Hozobo Kojo (d.1644)  豊蔵坊孝仍

Early Edo period, circa 1620

2 Panel Japanese Screen. Ink and gold leaf on paper.

Dimensions:

H. 64 cm x W. 124 cm (25” x 49”)

Price: USD 18,000

A small Japanese folding screen by the early 17th century monk and painter Hozobo Kojo. 

This painting of a plum blossom is poised between representation and abstraction and has a very strong graphic quality. It is an expressive combination of contrasts: animated, playful buds rest on sharp branches that burst upwards; deep, puddled ink washes loosely define the trunk. The delicacy and fluidity of the brushwork combined with the heavily atmospheric puddling of ink reflects the strong relationship between calligraphy and painting.

Monks such as Kojo, like literati painters, shunned commissions and instead chose to make their paintings for private use, or as personal gifts. This unique work bears the inscription, ‘Painted for my precious mother’, and provides a direct window into their relationship. The artist has chosen subject matter laden with literary, philosophical and personal meaning. Rather than imitating external reality he was concerned with exploring inner thoughts and emotions. The rendering of the ancient trunk makes the signs of new life in the buds and slender branches seem miraculous, recalling the virtues embodied in the plum: perseverance, humility under adverse conditions, and renewal.

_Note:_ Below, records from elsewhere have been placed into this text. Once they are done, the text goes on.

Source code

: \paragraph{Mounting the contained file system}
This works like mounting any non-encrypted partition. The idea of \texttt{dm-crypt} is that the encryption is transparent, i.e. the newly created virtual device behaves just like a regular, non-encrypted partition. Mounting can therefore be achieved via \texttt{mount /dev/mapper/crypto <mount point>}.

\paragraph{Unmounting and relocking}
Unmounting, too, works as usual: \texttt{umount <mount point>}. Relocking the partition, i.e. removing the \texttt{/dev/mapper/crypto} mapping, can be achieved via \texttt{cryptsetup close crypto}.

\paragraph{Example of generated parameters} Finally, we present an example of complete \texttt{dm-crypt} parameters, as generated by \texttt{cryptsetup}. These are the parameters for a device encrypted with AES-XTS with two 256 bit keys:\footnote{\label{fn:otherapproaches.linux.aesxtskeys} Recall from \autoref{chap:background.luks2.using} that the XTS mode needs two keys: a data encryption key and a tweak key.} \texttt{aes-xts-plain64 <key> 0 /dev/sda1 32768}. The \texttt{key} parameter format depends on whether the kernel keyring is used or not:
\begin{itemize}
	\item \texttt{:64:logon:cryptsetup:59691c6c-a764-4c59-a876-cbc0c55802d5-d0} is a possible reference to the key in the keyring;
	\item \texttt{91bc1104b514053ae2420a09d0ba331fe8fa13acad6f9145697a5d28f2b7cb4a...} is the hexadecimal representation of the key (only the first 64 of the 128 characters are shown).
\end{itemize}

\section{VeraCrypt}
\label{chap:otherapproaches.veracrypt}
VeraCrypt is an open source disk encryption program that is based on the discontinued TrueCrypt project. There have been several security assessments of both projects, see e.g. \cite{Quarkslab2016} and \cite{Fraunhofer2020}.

The ink has been puddled using the ‘Tarashikomi’ technique: a technique where additional ink is dropped onto undried ink to create a complex blurring effect. This technique was particularly favored by Tawaraya Sotatsu of the Rinpa school. Sotatsu, along with Honami Koetsu created the decorative painting style of Rinpa during the first half of the 17th century. The tarashikomi technique, along with the use of gold and silver were hallmarks of their decorative style. It is easy to imagine that the artist here, Kojo, was directly influenced by these formative Rinpa artists. Kojo was a fellow priest and close friend of the towering cultural figure Shokado Shojo. Shojo was very talented in various fields including calligraphy, painting and the tea ceremony. He was friends with many cerebrated intellectuals and artists of that age. They were active at a vital time when the nature of Japanese art changed from medieval to pre-modern.

Hozobo Kojo (d.1644) was the chief priest of Iwashimizu Hachimangu Shrine. He particularly excelled at calligraphy and painting which he studied with Shokado Shojo. He was a teacher of Hozobo Shinkai. 

The screen has been fully conserved and remounted in Kyoto utilizing traditional craftsmen and techniques.